Lisbon city has open data, regarding several parameters, of sensors around the city. The JSON query is the following
http://opendata-cml.qart.pt/measurements/RULAEQ0001?startDate=202104010000&endDate=202108310000
This will return the registered noise levels RULAEQ
for station 0001
between the those dates expressed in YYYYMMDDHHMM
There are 80 monitoring stations across the city and I would like to get the data for each one of them. The stations are numbered from 0001 to 0080.
What is the best way to automate this process in python?
Thank you in advance.
Note 1: I have the code working for one single query
# -*- coding: utf-8 -*-
# Import libraries
import pandas as pd
import urllib.request, json
from flatten_json import flatten
# Query URL
url = 'http://opendata-cml.qart.pt/measurements/RULAEQ0001?startDate=202104010000&endDate=202108310000'
# Read JSON from URL and decode
with urllib.request.urlopen(url) as url:
data = json.loads(url.read().decode())
# Flatten JSON data
data_flattened = [flatten(d) for d in data]
# Create dataframe
df = pd.DataFrame(data_flattened)
# Print Dataframe
print(df)
Note 2 : As usual, this is for a non-profit project and no commercial exploitation will be done.

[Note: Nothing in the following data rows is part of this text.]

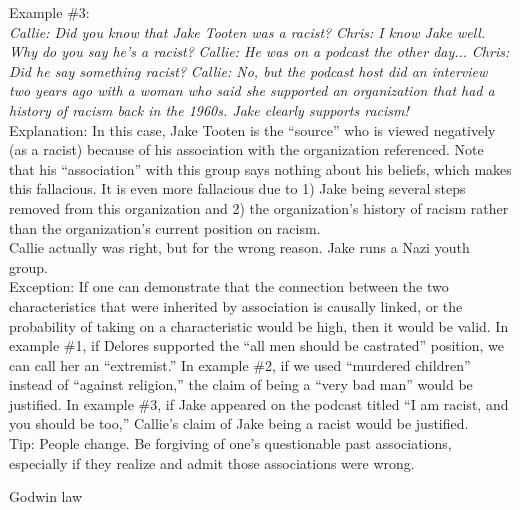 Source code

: \documentclass[a4paper,12pt,single,pdftex]{scrartcl}
\begin{document}
{    
      Example \#3:
    \\

    
      {\em Callie: Did you know that Jake Tooten was a racist?} \newline
{\em Chris: I know Jake well. Why do you say he’s a racist?} \newline
{\em Callie: He was on a podcast the other day...} \newline
{\em Chris: Did he say something racist?} \newline
{\em Callie: No, but the podcast host did an interview two years ago with a woman who said she supported an organization that had a history of racism back in the 1960s. Jake clearly supports racism!}
    \\

    
      Explanation: In this case, Jake Tooten is the “source” who is viewed negatively (as a racist) because of his association with the organization referenced. Note that his “association” with this group says nothing about his beliefs, which makes this fallacious. It is even more fallacious due to 1) Jake being several steps removed from this organization and 2) the organization’s history of racism rather than the organization’s current position on racism.
    \\

    
      Callie actually was right, but for the wrong reason. Jake runs a Nazi youth group.
    \\

    
      Exception: If one can demonstrate that the connection between the two characteristics that were inherited by association is causally linked, or the probability of taking on a characteristic would be high, then it would be valid. In example \#1, if Delores supported the “all men should be castrated” position, we can call her an “extremist.” In example \#2, if we used “murdered children” instead of “against religion,” the claim of being a “very bad man” would be justified. In example \#3, if Jake appeared on the podcast titled “I am racist, and you should be too,” Callie’s claim of Jake being a racist would be justified.
    \\

    
      Tip: People change. Be forgiving of one’s questionable past associations, especially if they realize and admit those associations were wrong.
    \\

  }


Godwin law
    
\end{document}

CodePudding user response:
# -*- coding: utf-8 -*-
# Import libraries
import pandas as pd
import urllib.request, json
from flatten_json import flatten
for station in list(range(1, 80)):
# Query URL
url = f'http://opendata-cml.qart.pt/measurements/RULAEQ{str(station).zfill(4)}?startDate=202104010000&endDate=202108310000'
print(station)
# Read JSON from URL and decode
with urllib.request.urlopen(url) as url:
data = json.loads(url.read().decode())
# Flatten JSON data
data_flattened = [flatten(d) for d in data]
# Create dataframe
df = pd.DataFrame(data_flattened)
# Print Dataframe
print(df)
for station in list(range(1, 80)):
will loop between 1 and 80
url = f'http://opendata-cml.qart.pt/measurements/RULAEQ{str(station).zfill(4)}?startDate=202104010000&endDate=202108310000'
will use that id and pad the string with 0s to make it 4 digits long.